● DIRECTIONS FOR THIS TASK: Look through the records below for the line with "This repo contains". Return that line and each one after it up to and including the line with "You will find", exactly.

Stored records
_ _ _ _ _

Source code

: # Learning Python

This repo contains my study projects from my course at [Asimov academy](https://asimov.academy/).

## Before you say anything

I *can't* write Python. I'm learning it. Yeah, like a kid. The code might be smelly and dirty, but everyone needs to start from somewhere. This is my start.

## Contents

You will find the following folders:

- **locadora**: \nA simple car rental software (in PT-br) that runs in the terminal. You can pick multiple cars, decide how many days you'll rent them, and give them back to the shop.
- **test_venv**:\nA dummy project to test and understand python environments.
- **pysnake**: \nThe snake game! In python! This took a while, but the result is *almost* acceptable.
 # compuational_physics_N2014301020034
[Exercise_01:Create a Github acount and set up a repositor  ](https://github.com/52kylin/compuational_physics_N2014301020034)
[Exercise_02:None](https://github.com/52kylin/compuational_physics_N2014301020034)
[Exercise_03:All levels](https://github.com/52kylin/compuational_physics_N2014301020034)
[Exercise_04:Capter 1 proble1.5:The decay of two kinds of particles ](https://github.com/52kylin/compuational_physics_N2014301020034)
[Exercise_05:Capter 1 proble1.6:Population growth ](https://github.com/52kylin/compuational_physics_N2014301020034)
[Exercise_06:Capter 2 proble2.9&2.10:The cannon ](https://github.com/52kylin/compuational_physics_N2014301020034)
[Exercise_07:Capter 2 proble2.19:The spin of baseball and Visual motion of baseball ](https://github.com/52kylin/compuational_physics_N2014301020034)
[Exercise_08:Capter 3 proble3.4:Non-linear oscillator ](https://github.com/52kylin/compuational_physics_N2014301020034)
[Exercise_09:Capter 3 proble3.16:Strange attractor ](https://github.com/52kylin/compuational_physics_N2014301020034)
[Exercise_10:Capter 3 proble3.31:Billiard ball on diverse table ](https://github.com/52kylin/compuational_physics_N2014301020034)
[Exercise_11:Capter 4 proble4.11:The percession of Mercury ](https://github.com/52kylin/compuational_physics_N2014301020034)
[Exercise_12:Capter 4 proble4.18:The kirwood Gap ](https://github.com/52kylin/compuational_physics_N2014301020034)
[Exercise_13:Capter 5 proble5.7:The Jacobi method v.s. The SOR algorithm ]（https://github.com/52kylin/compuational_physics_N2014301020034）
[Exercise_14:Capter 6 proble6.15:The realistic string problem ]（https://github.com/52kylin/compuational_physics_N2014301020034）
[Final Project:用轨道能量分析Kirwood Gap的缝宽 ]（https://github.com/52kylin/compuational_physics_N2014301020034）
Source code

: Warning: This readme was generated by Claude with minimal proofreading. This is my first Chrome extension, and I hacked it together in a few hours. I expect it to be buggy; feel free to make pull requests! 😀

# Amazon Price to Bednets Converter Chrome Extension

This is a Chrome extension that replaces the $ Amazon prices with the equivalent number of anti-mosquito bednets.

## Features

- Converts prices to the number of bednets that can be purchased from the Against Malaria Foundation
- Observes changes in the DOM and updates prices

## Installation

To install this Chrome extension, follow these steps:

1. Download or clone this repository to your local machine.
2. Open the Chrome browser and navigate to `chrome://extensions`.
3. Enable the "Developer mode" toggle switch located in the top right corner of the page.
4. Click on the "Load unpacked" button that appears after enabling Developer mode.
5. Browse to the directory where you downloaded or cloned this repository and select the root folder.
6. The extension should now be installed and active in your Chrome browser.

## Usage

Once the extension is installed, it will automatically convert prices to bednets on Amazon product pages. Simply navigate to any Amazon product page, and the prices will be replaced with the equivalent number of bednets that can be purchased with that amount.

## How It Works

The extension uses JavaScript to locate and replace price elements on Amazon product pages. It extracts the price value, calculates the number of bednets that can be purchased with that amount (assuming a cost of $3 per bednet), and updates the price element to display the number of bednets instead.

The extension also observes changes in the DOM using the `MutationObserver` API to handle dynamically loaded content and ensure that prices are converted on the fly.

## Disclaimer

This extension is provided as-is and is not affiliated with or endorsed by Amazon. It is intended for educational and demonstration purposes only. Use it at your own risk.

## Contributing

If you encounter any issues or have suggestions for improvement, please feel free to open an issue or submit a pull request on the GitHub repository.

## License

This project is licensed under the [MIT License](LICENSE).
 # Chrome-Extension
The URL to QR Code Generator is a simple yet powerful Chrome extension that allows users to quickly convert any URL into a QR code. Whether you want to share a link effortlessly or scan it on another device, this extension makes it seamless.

_ _ _ _ _

● OUTPUT OF THE EXERCISE:
This repo contains my study projects from my course at [Asimov academy](https://asimov.academy/).

## Before you say anything

I *can't* write Python. I'm learning it. Yeah, like a kid. The code might be smelly and dirty, but everyone needs to start from somewhere. This is my start.

## Contents

You will find the following folders:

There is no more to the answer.